Affiliation:
1. Charles Darwin University
2. Hunter New England Local Health District
3. Wuchopperen Health Service
4. University of Wollongong
5. Australian National University
6. The University of Melbourne at the Peter Doherty Institute for Infection and Immunity
7. Central Queensland University
Abstract
Abstract
Background
Recent deliberations by Australian public health researchers and practitioners produced an ethical framework of how decisions should be made to distribute pandemic influenza vaccine. The outcome of the deliberations were that the population should be considered in two categories, Level 1 and Level 2, with Level 1 groups being offered access to the pandemic influenza vaccine before other groups.

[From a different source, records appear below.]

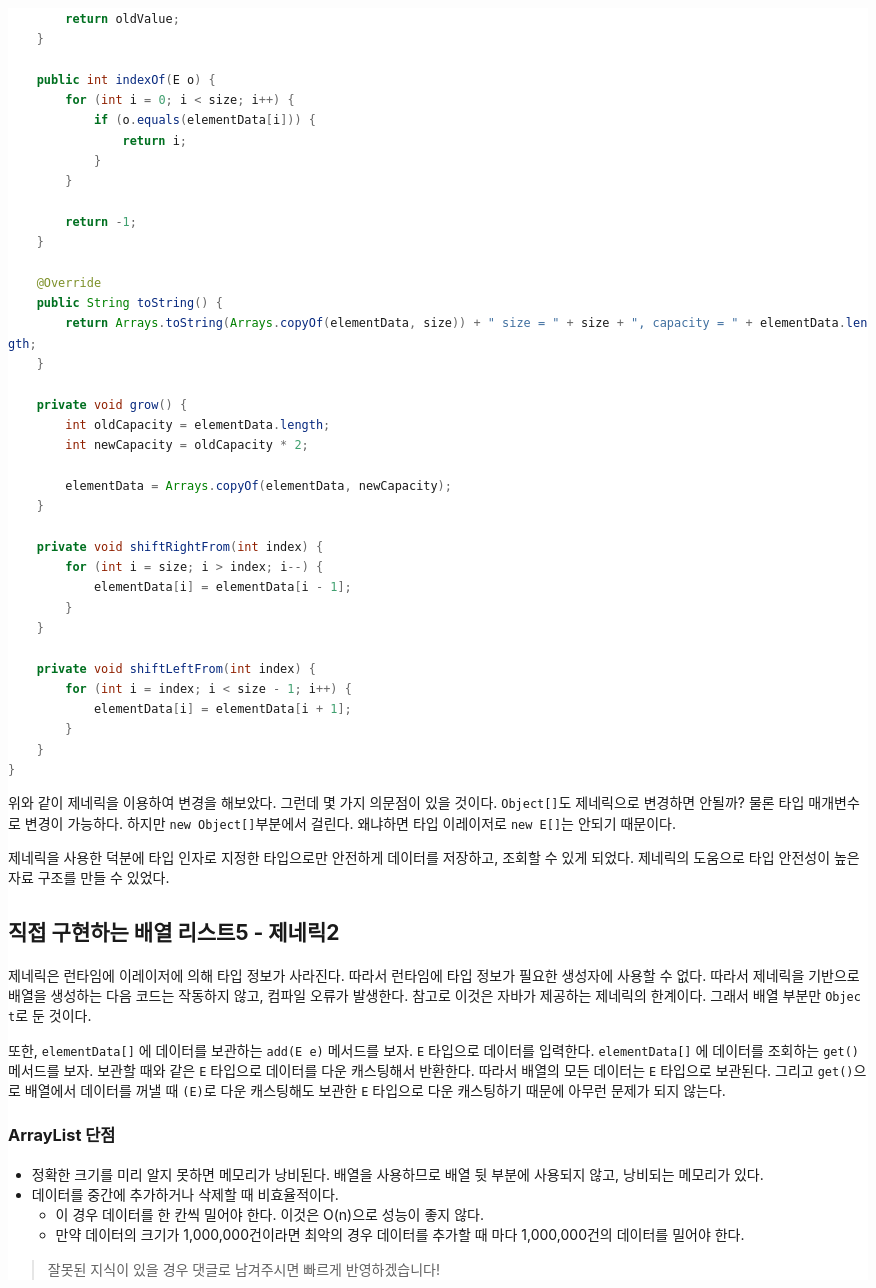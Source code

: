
 ``` java
        return oldValue;
    }

    public int indexOf(E o) {
        for (int i = 0; i < size; i++) {
            if (o.equals(elementData[i])) {
                return i;
            }
        }

        return -1;
    }

    @Override
    public String toString() {
        return Arrays.toString(Arrays.copyOf(elementData, size)) + " size = " + size + ", capacity = " + elementData.length;
    }

    private void grow() {
        int oldCapacity = elementData.length;
        int newCapacity = oldCapacity * 2;

        elementData = Arrays.copyOf(elementData, newCapacity);
    }

    private void shiftRightFrom(int index) {
        for (int i = size; i > index; i--) {
            elementData[i] = elementData[i - 1];
        }
    }

    private void shiftLeftFrom(int index) {
        for (int i = index; i < size - 1; i++) {
            elementData[i] = elementData[i + 1];
        }
    }
}
```

위와 같이 제네릭을 이용하여 변경을 해보았다. 그런데 몇 가지 의문점이 있을 것이다. `Object[]`도 제네릭으로 변경하면 안될까? 물론 타입 매개변수로 변경이 가능하다. 하지만 `new Object[]`부분에서 걸린다. 왜냐하면 타입 이레이저로 `new E[]`는 안되기 때문이다.

제네릭을 사용한 덕분에 타입 인자로 지정한 타입으로만 안전하게 데이터를 저장하고, 조회할 수 있게 되었다. 제네릭의 도움으로 타입 안전성이 높은 자료 구조를 만들 수 있었다.

## 직접 구현하는 배열 리스트5 - 제네릭2

제네릭은 런타임에 이레이저에 의해 타입 정보가 사라진다. 따라서 런타임에 타입 정보가 필요한 생성자에 사용할 수 없다. 따라서 제네릭을 기반으로 배열을 생성하는 다음 코드는 작동하지 않고, 컴파일 오류가 발생한다. 참고로 이것은 자바가 제공하는 제네릭의 한계이다. 그래서 배열 부분만 `Object`로 둔 것이다.

또한, `elementData[]` 에 데이터를 보관하는 `add(E e)` 메서드를 보자. `E` 타입으로 데이터를 입력한다. `elementData[]` 에 데이터를 조회하는 `get()` 메서드를 보자. 보관할 때와 같은 `E` 타입으로 데이터를 다운 캐스팅해서 반환한다. 따라서 배열의 모든 데이터는 `E` 타입으로 보관된다. 그리고 `get()`으로 배열에서 데이터를 꺼낼 때 `(E)`로 다운 캐스팅해도 보관한 `E` 타입으로 다운 캐스팅하기 때문에 아무런 문제가 되지 않는다.

### ArrayList 단점

- 정확한 크기를 미리 알지 못하면 메모리가 낭비된다. 배열을 사용하므로 배열 뒷 부분에 사용되지 않고, 낭비되는 메모리가 있다.
- 데이터를 중간에 추가하거나 삭제할 때 비효율적이다.
    - 이 경우 데이터를 한 칸씩 밀어야 한다. 이것은 O(n)으로 성능이 좋지 않다.
    - 만약 데이터의 크기가 1,000,000건이라면 최악의 경우 데이터를 추가할 때 마다 1,000,000건의 데이터를 밀어야 한다.

> 잘못된 지식이 있을 경우 댓글로 남겨주시면 빠르게 반영하겠습니다!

However, the public health researchers and practitioners recognised the importance of making space for public opinion and sought to understand citizens values and preferences, especially First Nations peoples.
Methods
We conducted First Nations Community Panels in two Australian locations in 2019 to assess First Nations people’s informed views through a deliberative process on pandemic influenza vaccination distribution strategies. Panels were asked to make decisions on priority levels, coverage and vaccine doses.
Results
Two panels were conducted with eighteen First Nations participants from a range of ages who were purposively recruited through local community networks. Panels heard presentations from public health experts, cross-examined expert presenters and deliberated on the issues. Reasons for this decision included First Nations people’s lives, culture and families are important; are at-risk of severe health outcomes; and experience barriers and challenges to accessing safe, quality and culturally appropriate healthcare. We found that communication strategies, utilising and upskilling the First Nations health workforce, and targeted vaccination strategies are important elements in pandemic preparedness and response with First Nations peoples.
Conclusions
First Nations Community Panels supported prioritising First Nations peoples for pandemic influenza vaccination distribution and offering greater protection by using a two-dose full course to fewer people if there are initial supply limitations, instead of one dose to more people, during the initial phase of the vaccine roll out. The methodology and findings can help inform efforts to increase SARS-CoV-2 vaccination strategies for First Nations peoples in Australia.